Savannah Brooks ’26
Wednesday, March 8th, was International Women’s Day. The holiday comes in the first part of Women’s History Month, as celebrated in the U.S., the U.K., and Australia. International Women’s Day’s date comes from a “Bread and Peace” demonstration held by female textile workers in the Soviet Union in 1917. The holiday was first commemorated by the Soviet Union but was adopted by the United Nations in 1975. Since then, it has been celebrated around the world. Here are a few examples of how it was marked this year with the theme #EmbraceEquity.
The United States
This year, the U.S. saw several significant events for IWD across the country.
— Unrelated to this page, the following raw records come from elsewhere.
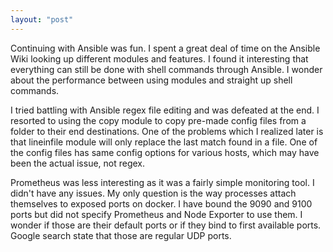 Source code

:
 ```yaml
---
layout: "post"
---
```


Continuing with Ansible was fun. I spent a great deal of time on the Ansible Wiki looking up different modules and features. I found it interesting that everything can still be done with shell commands through Ansible. I wonder about the performance between using modules and straight up shell commands. 

I tried battling with Ansible regex file editing and was defeated at the end. I resorted to using the copy module to copy pre-made config files from a folder to their end destinations. One of the problems which I realized later is that lineinfile module will only replace the last match found in a file. One of the config files has same config options for various hosts, which may have been the actual issue, not regex. 

Prometheus was less interesting as it was a fairly simple monitoring tool. I didn't have any issues. My only question is the way processes attach themselves to exposed ports on docker. I have bound the 9090 and 9100 ports but did not specify Prometheus and Node Exporter to use them. I wonder if those are their default ports or if they bind to first available ports. Google search state that those are regular UDP ports.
The most notable was the White House’s “International Women of Courage Awards,” hosted by First Lady Jill Biden and Secretary of State Antony Blinken, where the Biden Administration recognized women leaders from around the world, such as Alba Rueda (the Argentinian Special Envoy for Sexual Orientation and Gender Identity in the Ministry of Foreign Affairs) and Yulia “Taira” Paievska (a wartime paramedic in Ukraine who recently was captured and tortured as a Prisoner of War by Russian forces). Nine other women were celebrated as well. The Madeline Albright Honorary Group Award went to the women and girl protestors in Iran.
The United Kingdom
On March 8, the Foreign Secretary of the U.K., James Cleverly, announced the launching of a global “Women and Girls Strategy” that aims to lessen the disproportionate impact that global issues, such as climate change and humanitarian crises, have on gender equality. This plan also aims to combat threats to women’s rights in countries like Iran and Afghanistan and allocate funding for a Sexual and Reproductive Health and Rights program. The strategy in total will receive up to £200 million.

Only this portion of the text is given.